**Task details**
Establish how many lines below contain the string "notation". Respond with that number alone.

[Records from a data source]
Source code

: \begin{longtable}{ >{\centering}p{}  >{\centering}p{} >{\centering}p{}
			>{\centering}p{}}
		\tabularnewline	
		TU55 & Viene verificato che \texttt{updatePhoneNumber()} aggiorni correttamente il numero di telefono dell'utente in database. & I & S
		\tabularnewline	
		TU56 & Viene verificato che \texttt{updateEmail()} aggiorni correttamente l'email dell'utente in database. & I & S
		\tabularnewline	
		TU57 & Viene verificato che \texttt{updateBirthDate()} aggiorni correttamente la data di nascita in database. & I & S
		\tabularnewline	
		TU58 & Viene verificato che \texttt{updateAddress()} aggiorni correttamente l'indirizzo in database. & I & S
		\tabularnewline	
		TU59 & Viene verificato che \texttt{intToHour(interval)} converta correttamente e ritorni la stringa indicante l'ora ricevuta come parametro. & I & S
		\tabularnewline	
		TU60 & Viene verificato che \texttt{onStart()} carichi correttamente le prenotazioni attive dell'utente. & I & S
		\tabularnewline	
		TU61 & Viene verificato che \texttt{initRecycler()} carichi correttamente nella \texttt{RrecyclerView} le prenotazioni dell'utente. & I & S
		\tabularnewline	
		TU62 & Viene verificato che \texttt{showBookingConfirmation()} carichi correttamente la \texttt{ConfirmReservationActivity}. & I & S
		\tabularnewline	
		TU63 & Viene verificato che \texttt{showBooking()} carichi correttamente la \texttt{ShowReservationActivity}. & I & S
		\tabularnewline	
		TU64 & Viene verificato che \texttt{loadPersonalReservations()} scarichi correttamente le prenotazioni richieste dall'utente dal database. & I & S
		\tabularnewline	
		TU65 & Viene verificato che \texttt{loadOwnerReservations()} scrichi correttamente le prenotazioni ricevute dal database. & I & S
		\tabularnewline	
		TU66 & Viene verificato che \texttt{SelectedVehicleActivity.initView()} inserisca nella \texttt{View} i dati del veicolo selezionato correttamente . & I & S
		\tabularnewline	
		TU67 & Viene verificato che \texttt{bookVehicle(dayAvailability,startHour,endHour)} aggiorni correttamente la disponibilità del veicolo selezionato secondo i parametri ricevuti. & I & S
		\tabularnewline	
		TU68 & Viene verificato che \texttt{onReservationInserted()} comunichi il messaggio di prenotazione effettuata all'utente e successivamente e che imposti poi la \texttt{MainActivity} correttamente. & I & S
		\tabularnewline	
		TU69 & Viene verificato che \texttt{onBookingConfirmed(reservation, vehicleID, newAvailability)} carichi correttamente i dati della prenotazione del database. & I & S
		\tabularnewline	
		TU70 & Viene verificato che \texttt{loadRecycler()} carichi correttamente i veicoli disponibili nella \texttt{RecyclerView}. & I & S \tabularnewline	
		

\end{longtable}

* * *

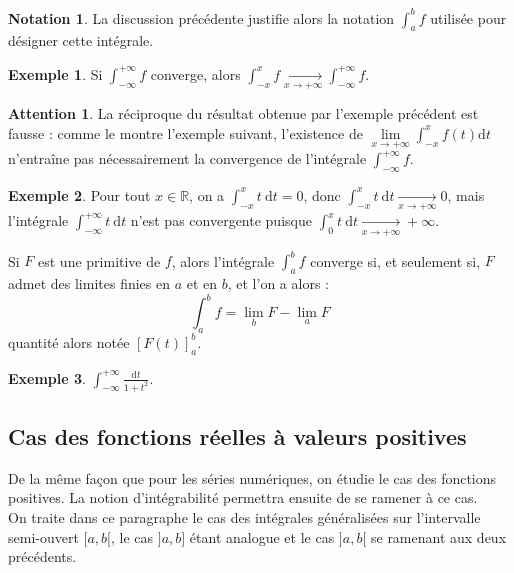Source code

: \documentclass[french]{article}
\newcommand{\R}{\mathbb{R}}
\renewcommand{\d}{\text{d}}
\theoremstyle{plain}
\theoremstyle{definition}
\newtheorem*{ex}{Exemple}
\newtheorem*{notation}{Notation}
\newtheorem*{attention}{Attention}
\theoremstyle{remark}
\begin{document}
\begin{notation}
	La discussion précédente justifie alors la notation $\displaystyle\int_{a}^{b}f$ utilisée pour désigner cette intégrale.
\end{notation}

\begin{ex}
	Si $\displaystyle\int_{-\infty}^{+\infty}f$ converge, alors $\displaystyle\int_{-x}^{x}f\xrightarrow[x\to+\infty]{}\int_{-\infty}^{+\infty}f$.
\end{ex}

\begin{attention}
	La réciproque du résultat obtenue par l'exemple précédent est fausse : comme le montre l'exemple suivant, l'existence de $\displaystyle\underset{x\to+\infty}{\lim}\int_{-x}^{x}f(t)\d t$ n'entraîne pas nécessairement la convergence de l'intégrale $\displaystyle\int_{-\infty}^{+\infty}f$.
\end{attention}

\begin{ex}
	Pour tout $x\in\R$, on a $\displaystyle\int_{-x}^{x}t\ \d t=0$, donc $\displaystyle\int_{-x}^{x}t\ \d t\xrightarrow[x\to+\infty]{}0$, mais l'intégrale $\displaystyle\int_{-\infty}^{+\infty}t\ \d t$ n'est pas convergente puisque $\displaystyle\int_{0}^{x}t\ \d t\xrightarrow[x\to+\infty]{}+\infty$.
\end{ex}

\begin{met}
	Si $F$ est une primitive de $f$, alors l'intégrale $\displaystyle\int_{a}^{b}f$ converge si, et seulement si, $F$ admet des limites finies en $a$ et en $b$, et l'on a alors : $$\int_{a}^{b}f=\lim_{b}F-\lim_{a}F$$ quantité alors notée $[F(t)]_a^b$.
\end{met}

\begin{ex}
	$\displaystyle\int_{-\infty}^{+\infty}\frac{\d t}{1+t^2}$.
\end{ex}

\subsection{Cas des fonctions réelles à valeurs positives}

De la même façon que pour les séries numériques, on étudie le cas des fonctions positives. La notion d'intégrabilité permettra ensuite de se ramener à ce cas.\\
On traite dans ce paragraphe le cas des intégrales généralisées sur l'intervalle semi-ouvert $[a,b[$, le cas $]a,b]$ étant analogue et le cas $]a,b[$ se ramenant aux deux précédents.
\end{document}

**Response to this task**
4